Bu konuda belirtmek gerekir ki özgürlük mücadelesinin ortamları bile olsa kimi kez farkında olmadan bedeni önceleyen güzellik anlayışının etkisine maruz kaldığımızı belirtebiliriz. Örneğin, ilk görüşte, “ kilo aldın- verdin” yada “yaşlanmışsın, gençleşmişsin” muhabbeti bunun bir yansımasıdır. Kuşkusuz özgürlük kendi çekici bedenini de yaratır. Hitabından, günlük yaşamına kadar bu yansımasını bulur.
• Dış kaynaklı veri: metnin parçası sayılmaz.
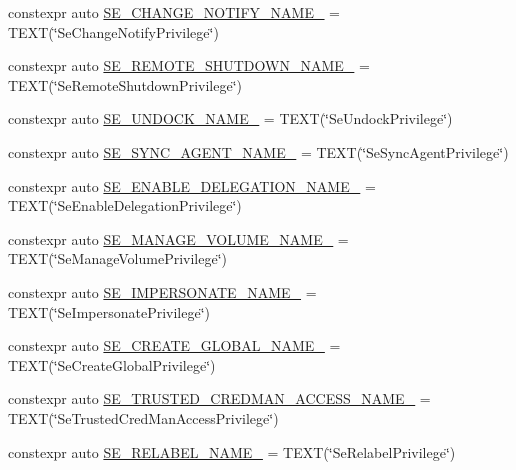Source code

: \begin{DoxyCompactItemize}
\item 
constexpr auto \mbox{\hyperlink{namespaceboost_1_1winapi_a2e0875620298ae82bd13a78ccfde168f}{S\+E\+\_\+\+C\+H\+A\+N\+G\+E\+\_\+\+N\+O\+T\+I\+F\+Y\+\_\+\+N\+A\+M\+E\+\_\+}} = T\+E\+XT(\char`\"{}Se\+Change\+Notify\+Privilege\char`\"{})
\item 
constexpr auto \mbox{\hyperlink{namespaceboost_1_1winapi_a767b78150dc6e2fbfe5d78dc9f1c46cd}{S\+E\+\_\+\+R\+E\+M\+O\+T\+E\+\_\+\+S\+H\+U\+T\+D\+O\+W\+N\+\_\+\+N\+A\+M\+E\+\_\+}} = T\+E\+XT(\char`\"{}Se\+Remote\+Shutdown\+Privilege\char`\"{})
\item 
constexpr auto \mbox{\hyperlink{namespaceboost_1_1winapi_a3953665670c8045805c068852e5ca998}{S\+E\+\_\+\+U\+N\+D\+O\+C\+K\+\_\+\+N\+A\+M\+E\+\_\+}} = T\+E\+XT(\char`\"{}Se\+Undock\+Privilege\char`\"{})
\item 
constexpr auto \mbox{\hyperlink{namespaceboost_1_1winapi_a6cfe2bda14b699274aad9bf64c4d4bc6}{S\+E\+\_\+\+S\+Y\+N\+C\+\_\+\+A\+G\+E\+N\+T\+\_\+\+N\+A\+M\+E\+\_\+}} = T\+E\+XT(\char`\"{}Se\+Sync\+Agent\+Privilege\char`\"{})
\item 
constexpr auto \mbox{\hyperlink{namespaceboost_1_1winapi_a322e9c095674d9de8eb98871c9e016cc}{S\+E\+\_\+\+E\+N\+A\+B\+L\+E\+\_\+\+D\+E\+L\+E\+G\+A\+T\+I\+O\+N\+\_\+\+N\+A\+M\+E\+\_\+}} = T\+E\+XT(\char`\"{}Se\+Enable\+Delegation\+Privilege\char`\"{})
\item 
constexpr auto \mbox{\hyperlink{namespaceboost_1_1winapi_a373ba0c67213053cc59e416ce2b88b3c}{S\+E\+\_\+\+M\+A\+N\+A\+G\+E\+\_\+\+V\+O\+L\+U\+M\+E\+\_\+\+N\+A\+M\+E\+\_\+}} = T\+E\+XT(\char`\"{}Se\+Manage\+Volume\+Privilege\char`\"{})
\item 
constexpr auto \mbox{\hyperlink{namespaceboost_1_1winapi_aef9bc7ae4469ce3ab33233067ea1fd5a}{S\+E\+\_\+\+I\+M\+P\+E\+R\+S\+O\+N\+A\+T\+E\+\_\+\+N\+A\+M\+E\+\_\+}} = T\+E\+XT(\char`\"{}Se\+Impersonate\+Privilege\char`\"{})
\item 
constexpr auto \mbox{\hyperlink{namespaceboost_1_1winapi_a66aeb4ef7086d623c9891dfcbb82bbd9}{S\+E\+\_\+\+C\+R\+E\+A\+T\+E\+\_\+\+G\+L\+O\+B\+A\+L\+\_\+\+N\+A\+M\+E\+\_\+}} = T\+E\+XT(\char`\"{}Se\+Create\+Global\+Privilege\char`\"{})
\item 
constexpr auto \mbox{\hyperlink{namespaceboost_1_1winapi_a2f5b02608b721efadf8d8dc36ca6ee47}{S\+E\+\_\+\+T\+R\+U\+S\+T\+E\+D\+\_\+\+C\+R\+E\+D\+M\+A\+N\+\_\+\+A\+C\+C\+E\+S\+S\+\_\+\+N\+A\+M\+E\+\_\+}} = T\+E\+XT(\char`\"{}Se\+Trusted\+Cred\+Man\+Access\+Privilege\char`\"{})
\item 
constexpr auto \mbox{\hyperlink{namespaceboost_1_1winapi_ac0b494d146c544a2a50663fc0347e25a}{S\+E\+\_\+\+R\+E\+L\+A\+B\+E\+L\+\_\+\+N\+A\+M\+E\+\_\+}} = T\+E\+XT(\char`\"{}Se\+Relabel\+Privilege\char`\"{})

\end{DoxyCompactItemize}
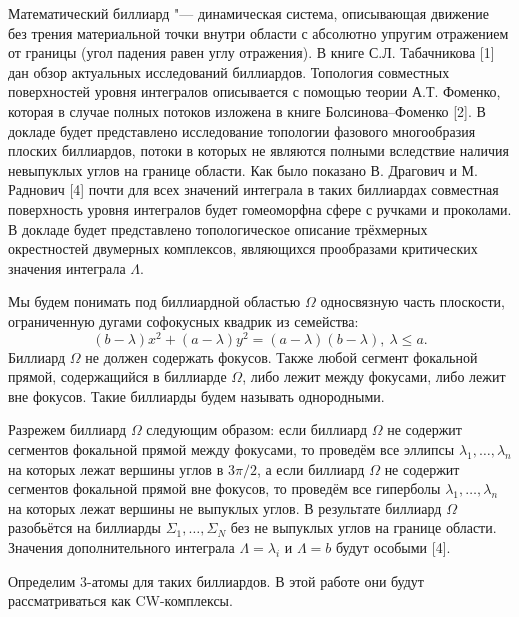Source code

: \vzmscaption
Математический биллиард "--- динамическая система, опи\-сы\-вающая движение без трения материальной точки внутри области с абсолютно упругим отражением от границы (угол падения равен углу отражения). В книге С.Л. Табач\-никова [1] дан обзор актуальных исследований биллиардов. Тополо\-гия совместных поверхностей уровня интег\-ралов опи\-сывается с помощью теории А.Т. Фоменко, которая в случае полных потоков изло\-жена в книге Болсинова--Фоменко [2]. В докладе будет пред\-став\-лено ис\-следование топологии фазового много\-образия плос\-ких бил\-лиардов, потоки в которых не являются полными вследствие наличия не\-выпук\-лых углов на границе области. Как было показано В. Драгович и М. Раднович [4] почти для всех значений интеграла в таких биллиардах совместная поверхность уровня интегралов будет гомеоморфна сфере с ручками и проколами. В докладе будет пред\-ставлено топ\-олог\-ичес\-кое описание трёхмерных ок\-рест\-ностей дву\-мерных ком\-плек\-сов, являющихся прообразами критичес\-ких значения интеграла $\Lambda$.


Мы будем понимать под биллиардной областью $\Omega$ однос\-вязную часть плоскости, ограниченную дугами софокусных квадрик из семейства:
$$(b-\lambda)x^2+(a-\lambda)y^2=(a-\lambda)(b-\lambda),~\lambda \leq a. $$
Биллиард $\Omega$ не должен содержать фокусов. Также любой сегмент фокальной прямой, содержащийся в биллиарде $\Omega$, либо лежит между фокусами, либо лежит вне фокусов. Такие биллиарды будем называть однородными.

Разрежем биллиард $\Omega$ следующим образом: если биллиард $\Omega$ не содержит сегментов фокальной прямой между фокусами, то проведём все эллипсы $\lambda_1, \ldots, \lambda_n$ на которых лежат вершины углов в $3\pi/2$, а если биллиард $\Omega$ не содержит сегментов фокальной прямой вне фокусов, то проведём все гиперболы $\lambda_1, \ldots, \lambda_n$ на которых лежат вершины не выпуклых углов. В результате биллиард $\Omega$ разобьётся на биллиарды $\Sigma_1, \ldots, \Sigma_N$ без не выпуклых углов на границе области. Значения допол\-нитель\-ного интеграла $\Lambda = \lambda_i$ и $\Lambda = b$ будут особыми [4].

Определим 3-атомы для таких биллиардов. В этой работе они будут рассматриваться как CW-комплексы.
Ancak her insanın tabiatı da aynı değil, zayıf olmak nasıl ki bir güzellik işareti değilse, kilolu olmak da çirkinliğin göstergesi değil. Ya da yaşlanmak güzelliğin yitimi değildir. Kafka’nın deyimiyle yaşlanmaya rağmen güzelliği görmeyi başaran yaşlanmaz. Günlük olarak bu değerlendirmelerin öne çıkması kapitalizmin bedeni ruhtan ayıran güzellik anlayışının yansımaları olurken, diğer yandan bu durumun sık tekrarlanması birbirine karşı bir baskı aracına ve kimi kez psikolojik şiddete varan durumlara bile yol açabilir. Bu nedenle beden ve ruhun uyumunu gözeten güzellik tanımlamasının pratikte de yansımasını bulması son derece önemlidir.